[[ Data records, beginning ]]
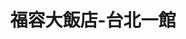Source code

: ---
title: "福容大飯店-台北一館"
description: "福容大飯店-台北一館"
layout: shop
keywords:
  - 美食競賽
  - 台灣美食
  - 美食精選
datePublished: "2025-06-30"
dateModified: "2025-07-03"
city: "台北市"
district: "大安區"
address: "106台北市大安區建國南路一段266號"
phone: "0227019266"
geo: "25.036629451697564, 121.53738803257971"
google_map: "https://maps.app.goo.gl/GbUDKvsq5h8iAfgm7"
footinder: ""
official: "https://www.fullon-hotels.com.tw/tp/tw/"
award:
  - name: "台北國際牛肉麵節"
    year: "2024"
    entries:
      - group: "調理包組"
        cooking_style: "紅燒"
        rank: ""

---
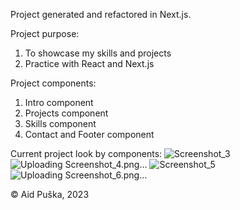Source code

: Project generated and refactored in Next.js.

Project purpose:
1) To showcase my skills and projects
2) Practice with React and Next.js

Project components: 
1) Intro component
2) Projects component
3) Skills component
4) Contact and Footer component

Current project look by components: 
![Screenshot_3](https://github.com/AidPuska/Portfolio_Next.js/assets/108176604/717ab277-1496-4be2-8e66-27653f373f45)
![Uploading Screenshot_4.png…]()
![Screenshot_5](https://github.com/AidPuska/Portfolio_Next.js/assets/108176604/8e08e06e-5b17-4a38-885d-2a44995a875f)
![Uploading Screenshot_6.png…]()

© Aid Puška, 2023
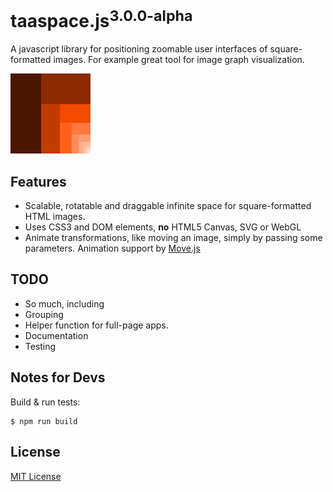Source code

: # taaspace.js<sup>3.0.0-alpha</sup>

A javascript library for positioning zoomable user interfaces of square-formatted images. For example great tool for image graph visualization.

![taaspace.js Logo](docs/taaspace-logo-128.png?raw=true)

## Features

- Scalable, rotatable and draggable infinite space for square-formatted HTML images.
- Uses CSS3 and DOM elements, **no** HTML5 Canvas, SVG or WebGL
- Animate transformations, like moving an image, simply by passing some parameters. Animation support by [Move.js](http://visionmedia.github.io/move.js/)

## TODO

- So much, including
- Grouping
- Helper function for full-page apps.
- Documentation
- Testing

## Notes for Devs

Build & run tests:

    $ npm run build


## License

[MIT License](../blob/master/LICENSE)

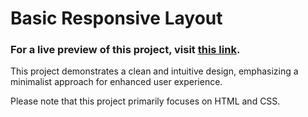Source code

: # Basic Responsive Layout

### **For a live preview of this project, visit [this link](https://basic-responsive-layout.netlify.app/).**

This project demonstrates a clean and intuitive design, emphasizing a minimalist approach for enhanced user experience.

Please note that this project primarily focuses on HTML and CSS.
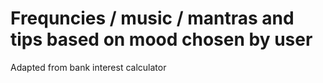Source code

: # Frequncies / music / mantras and tips based on mood chosen by user
Adapted from bank interest calculator

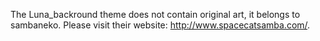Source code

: The Luna_backround theme does not contain original art, it belongs to sambaneko. Please visit their website: http://www.spacecatsamba.com/.
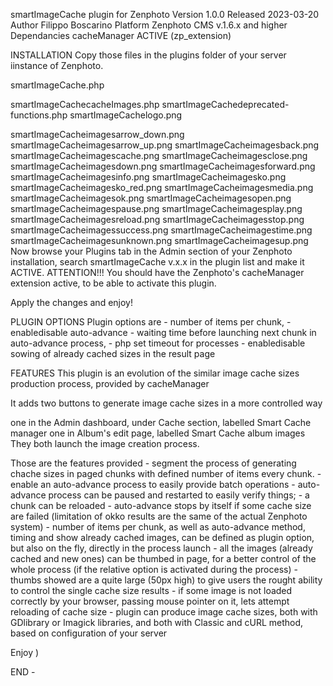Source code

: smartImageCache plugin for Zenphoto
Version 1.0.0 Released 2023-03-20
Author Filippo Boscarino
Platform Zenphoto CMS v.1.6.x and higher
Dependancies cacheManager ACTIVE (zp_extension)

INSTALLATION
Copy those files in the plugins folder of your server iinstance of Zenphoto.

smartImageCache.php

smartImageCachecacheImages.php
smartImageCachedeprecated-functions.php
smartImageCachelogo.png

smartImageCacheimagesarrow_down.png
smartImageCacheimagesarrow_up.png
smartImageCacheimagesback.png
smartImageCacheimagescache.png
smartImageCacheimagesclose.png
smartImageCacheimagesdown.png
smartImageCacheimagesforward.png
smartImageCacheimagesinfo.png
smartImageCacheimagesko.png
smartImageCacheimagesko_red.png
smartImageCacheimagesmedia.png
smartImageCacheimagesok.png
smartImageCacheimagesopen.png
smartImageCacheimagespause.png
smartImageCacheimagesplay.png
smartImageCacheimagesreload.png
smartImageCacheimagesstop.png
smartImageCacheimagessuccess.png
smartImageCacheimagestime.png
smartImageCacheimagesunknown.png
smartImageCacheimagesup.png
Now browse your Plugins tab in the Admin section of your Zenphoto installation, search smartImageCache v.x.x in the plugin list and make it ACTIVE. ATTENTION!!! You should have the Zenphoto's cacheManager extension active, to be able to activate this plugin.

Apply the changes and enjoy!

PLUGIN OPTIONS
Plugin options are - number of items per chunk, - enabledisable auto-advance - waiting time before launching next chunk in auto-advance process, - php set timeout for processes - enabledisable sowing of already cached sizes in the result page

FEATURES
This plugin is an evolution of the similar image cache sizes production process, provided by cacheManager

It adds two buttons to generate image cache sizes in a more controlled way

one in the Admin dashboard, under Cache section, labelled Smart Cache manager
one in Album's edit page, labelled Smart Cache album images
They both launch the image creation process.

Those are the features provided - segment the process of generating chache sizes in paged chunks with defined number of items every chunk. - enable an auto-advance process to easily provide batch operations - auto-advance process can be paused and restarted to easily verify things; - a chunk can be reloaded - auto-advance stops by itself if some cache size are failed (limitation of okko results are the same of the actual Zenphoto system) - number of items per chunk, as well as auto-advance method, timing and show already cached images, can be defined as plugin option, but also on the fly, directly in the process launch - all the images (already cached and new ones) can be thumbed in page, for a better control of the whole process (if the relative option is activated during the process) - thumbs showed are a quite large (50px high) to give users the rought ability to control the single cache size results - if some image is not loaded correctly by your browser, passing mouse pointer on it, lets attempt reloading of cache size - plugin can produce image cache sizes, both with GDlibrary or Imagick libraries, and both with Classic and cURL method, based on configuration of your server

Enjoy )

END -
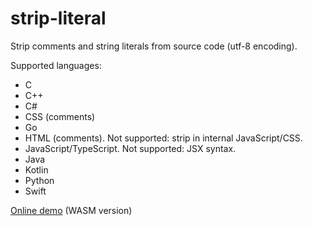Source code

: # strip-literal

Strip comments and string literals from source code (utf-8 encoding).

Supported languages:
* C
* C++
* C#
* CSS (comments)
* Go
* HTML (comments). Not supported: strip in internal JavaScript/CSS.
* JavaScript/TypeScript. Not supported: JSX syntax.
* Java
* Kotlin
* Python
* Swift

[Online demo](https://falconandy.github.io/strip-literal-zig/) (WASM version)
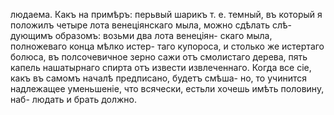 людаема. Какъ на примѣръ: перьвый шарикъ т. е. темный, въ который я положилъ четыре лота венеціянскаго мыла, можно сдѣлать слѣ- дующимъ образомъ: возьми два лота венеціян- скаго мыла, полножеваго конца мѣлко истер- таго купороса, и столько же истертаго болюса, въ полсочевичное зерно сажи отъ смолистаго дерева, пять капель нашатырнаго спирта отъ извести извлеченнаго. Когда все сіе, какъ въ самомъ началѣ предписано, будетъ смѣша- но, то учинится надлежащее уменьшеніе, что всячески, естьли хочешь имѣть половину, наб- людать и брать должно.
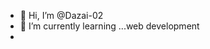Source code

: - 👋 Hi, I’m @Dazai-02
- 🌱 I’m currently learning ...web development
- 

<!---
Dazai-02/Dazai-02 is a ✨ special ✨ repository because its `README.md` (this file) appears on your GitHub profile.
You can click the Preview link to take a look at your changes.
--->
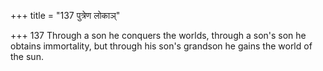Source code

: +++
title = "137 पुत्रेण लोकाञ्"

+++
137	Through a son he conquers the worlds, through a son's son he obtains immortality, but through his son's grandson he gains the world of the sun.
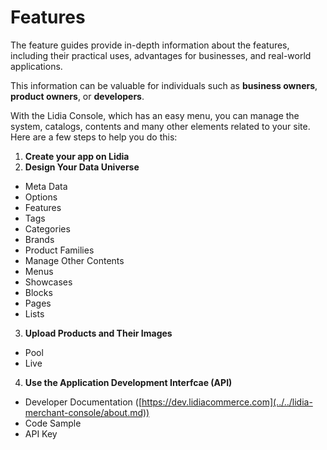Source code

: # Features

The feature guides provide in-depth information about the features, including their practical uses, advantages for businesses, and real-world applications.

This information can be valuable for individuals such as **business owners**, **product owners**, or **developers**.

With the Lidia Console, which has an easy menu, you can manage the system, catalogs, contents and many other elements related to your site. Here are a few steps to help you do this:&#x20;

1. **Create your app on Lidia**&#x20;
2. **Design Your Data Universe**

* Meta Data
* Options
* Features
* Tags
* Categories
* Brands
* Product Families
* Manage Other Contents
* Menus
* Showcases
* Blocks
* Pages
* Lists

3. **Upload Products and Their Images**

* Pool
* Live

4. **Use the Application Development Interfcae (API)**

* Developer Documentation ([https://dev.lidiacommerce.com](../../lidia-merchant-console/about.md))
* Code Sample
* API Key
[[ Data records, end ]]
## Work item
Would you restate the records above word for word and exclude the pictures?

## Answer to this exercise
Source code

: ---
title: "福容大飯店-台北一館"
description: "福容大飯店-台北一館"
layout: shop
keywords:
  - 美食競賽
  - 台灣美食
  - 美食精選
datePublished: "2025-06-30"
dateModified: "2025-07-03"
city: "台北市"
district: "大安區"
address: "106台北市大安區建國南路一段266號"
phone: "0227019266"
geo: "25.036629451697564, 121.53738803257971"
google_map: "https://maps.app.goo.gl/GbUDKvsq5h8iAfgm7"
footinder: ""
official: "https://www.fullon-hotels.com.tw/tp/tw/"
award:
  - name: "台北國際牛肉麵節"
    year: "2024"
    entries:
      - group: "調理包組"
        cooking_style: "紅燒"
        rank: ""

---
Source code

: Project generated and refactored in Next.js.

Project purpose:
1) To showcase my skills and projects
2) Practice with React and Next.js

Project components: 
1) Intro component
2) Projects component
3) Skills component
4) Contact and Footer component

Current project look by components: 
![Screenshot_3](https://github.com/AidPuska/Portfolio_Next.js/assets/108176604/717ab277-1496-4be2-8e66-27653f373f45)
![Uploading Screenshot_4.png…]()
![Screenshot_5](https://github.com/AidPuska/Portfolio_Next.js/assets/108176604/8e08e06e-5b17-4a38-885d-2a44995a875f)
![Uploading Screenshot_6.png…]()

© Aid Puška, 2023
Source code

: # taaspace.js<sup>3.0.0-alpha</sup>

A javascript library for positioning zoomable user interfaces of square-formatted images. For example great tool for image graph visualization.

![taaspace.js Logo](docs/taaspace-logo-128.png?raw=true)

## Features

- Scalable, rotatable and draggable infinite space for square-formatted HTML images.
- Uses CSS3 and DOM elements, **no** HTML5 Canvas, SVG or WebGL
- Animate transformations, like moving an image, simply by passing some parameters. Animation support by [Move.js](http://visionmedia.github.io/move.js/)

## TODO

- So much, including
- Grouping
- Helper function for full-page apps.
- Documentation
- Testing

## Notes for Devs

Build & run tests:

    $ npm run build


## License

[MIT License](../blob/master/LICENSE)

Source code

: # Basic Responsive Layout

### **For a live preview of this project, visit [this link](https://basic-responsive-layout.netlify.app/).**

This project demonstrates a clean and intuitive design, emphasizing a minimalist approach for enhanced user experience.

Please note that this project primarily focuses on HTML and CSS.
Source code

: # Frequncies / music / mantras and tips based on mood chosen by user
Adapted from bank interest calculator

Source code

: The Luna_backround theme does not contain original art, it belongs to sambaneko. Please visit their website: http://www.spacecatsamba.com/.
Source code

: smartImageCache plugin for Zenphoto
Version 1.0.0 Released 2023-03-20
Author Filippo Boscarino
Platform Zenphoto CMS v.1.6.x and higher
Dependancies cacheManager ACTIVE (zp_extension)

INSTALLATION
Copy those files in the plugins folder of your server iinstance of Zenphoto.

smartImageCache.php

smartImageCachecacheImages.php
smartImageCachedeprecated-functions.php
smartImageCachelogo.png

smartImageCacheimagesarrow_down.png
smartImageCacheimagesarrow_up.png
smartImageCacheimagesback.png
smartImageCacheimagescache.png
smartImageCacheimagesclose.png
smartImageCacheimagesdown.png
smartImageCacheimagesforward.png
smartImageCacheimagesinfo.png
smartImageCacheimagesko.png
smartImageCacheimagesko_red.png
smartImageCacheimagesmedia.png
smartImageCacheimagesok.png
smartImageCacheimagesopen.png
smartImageCacheimagespause.png
smartImageCacheimagesplay.png
smartImageCacheimagesreload.png
smartImageCacheimagesstop.png
smartImageCacheimagessuccess.png
smartImageCacheimagestime.png
smartImageCacheimagesunknown.png
smartImageCacheimagesup.png
Now browse your Plugins tab in the Admin section of your Zenphoto installation, search smartImageCache v.x.x in the plugin list and make it ACTIVE. ATTENTION!!! You should have the Zenphoto's cacheManager extension active, to be able to activate this plugin.

Apply the changes and enjoy!

PLUGIN OPTIONS
Plugin options are - number of items per chunk, - enabledisable auto-advance - waiting time before launching next chunk in auto-advance process, - php set timeout for processes - enabledisable sowing of already cached sizes in the result page

FEATURES
This plugin is an evolution of the similar image cache sizes production process, provided by cacheManager

It adds two buttons to generate image cache sizes in a more controlled way

one in the Admin dashboard, under Cache section, labelled Smart Cache manager
one in Album's edit page, labelled Smart Cache album images
They both launch the image creation process.

Those are the features provided - segment the process of generating chache sizes in paged chunks with defined number of items every chunk. - enable an auto-advance process to easily provide batch operations - auto-advance process can be paused and restarted to easily verify things; - a chunk can be reloaded - auto-advance stops by itself if some cache size are failed (limitation of okko results are the same of the actual Zenphoto system) - number of items per chunk, as well as auto-advance method, timing and show already cached images, can be defined as plugin option, but also on the fly, directly in the process launch - all the images (already cached and new ones) can be thumbed in page, for a better control of the whole process (if the relative option is activated during the process) - thumbs showed are a quite large (50px high) to give users the rought ability to control the single cache size results - if some image is not loaded correctly by your browser, passing mouse pointer on it, lets attempt reloading of cache size - plugin can produce image cache sizes, both with GDlibrary or Imagick libraries, and both with Classic and cURL method, based on configuration of your server

Enjoy )

END -
Source code

: # strip-literal

Strip comments and string literals from source code (utf-8 encoding).

Supported languages:
* C
* C++
* C#
* CSS (comments)
* Go
* HTML (comments). Not supported: strip in internal JavaScript/CSS.
* JavaScript/TypeScript. Not supported: JSX syntax.
* Java
* Kotlin
* Python
* Swift

[Online demo](https://falconandy.github.io/strip-literal-zig/) (WASM version)
 людаема. Какъ на примѣръ: перьвый шарикъ т. е. темный, въ который я положилъ четыре лота венеціянскаго мыла, можно сдѣлать слѣ- дующимъ образомъ: возьми два лота венеціян- скаго мыла, полножеваго конца мѣлко истер- таго купороса, и столько же истертаго болюса, въ полсочевичное зерно сажи отъ смолистаго дерева, пять капель нашатырнаго спирта отъ извести извлеченнаго. Когда все сіе, какъ въ самомъ началѣ предписано, будетъ смѣша- но, то учинится надлежащее уменьшеніе, что всячески, естьли хочешь имѣть половину, наб- людать и брать должно.
Source code

: - 👋 Hi, I’m @Dazai-02
- 🌱 I’m currently learning ...web development
- 

<!---
Dazai-02/Dazai-02 is a ✨ special ✨ repository because its `README.md` (this file) appears on your GitHub profile.
You can click the Preview link to take a look at your changes.
--->
Source code

: +++
title = "137 पुत्रेण लोकाञ्"

+++
137	Through a son he conquers the worlds, through a son's son he obtains immortality, but through his son's grandson he gains the world of the sun.
Source code

: # Features

The feature guides provide in-depth information about the features, including their practical uses, advantages for businesses, and real-world applications.

This information can be valuable for individuals such as **business owners**, **product owners**, or **developers**.

With the Lidia Console, which has an easy menu, you can manage the system, catalogs, contents and many other elements related to your site. Here are a few steps to help you do this:&#x20;

1. **Create your app on Lidia**&#x20;
2. **Design Your Data Universe**

* Meta Data
* Options
* Features
* Tags
* Categories
* Brands
* Product Families
* Manage Other Contents
* Menus
* Showcases
* Blocks
* Pages
* Lists

3. **Upload Products and Their Images**

* Pool
* Live

4. **Use the Application Development Interfcae (API)**

* Developer Documentation ([https://dev.lidiacommerce.com](../../lidia-merchant-console/about.md))
* Code Sample
* API Key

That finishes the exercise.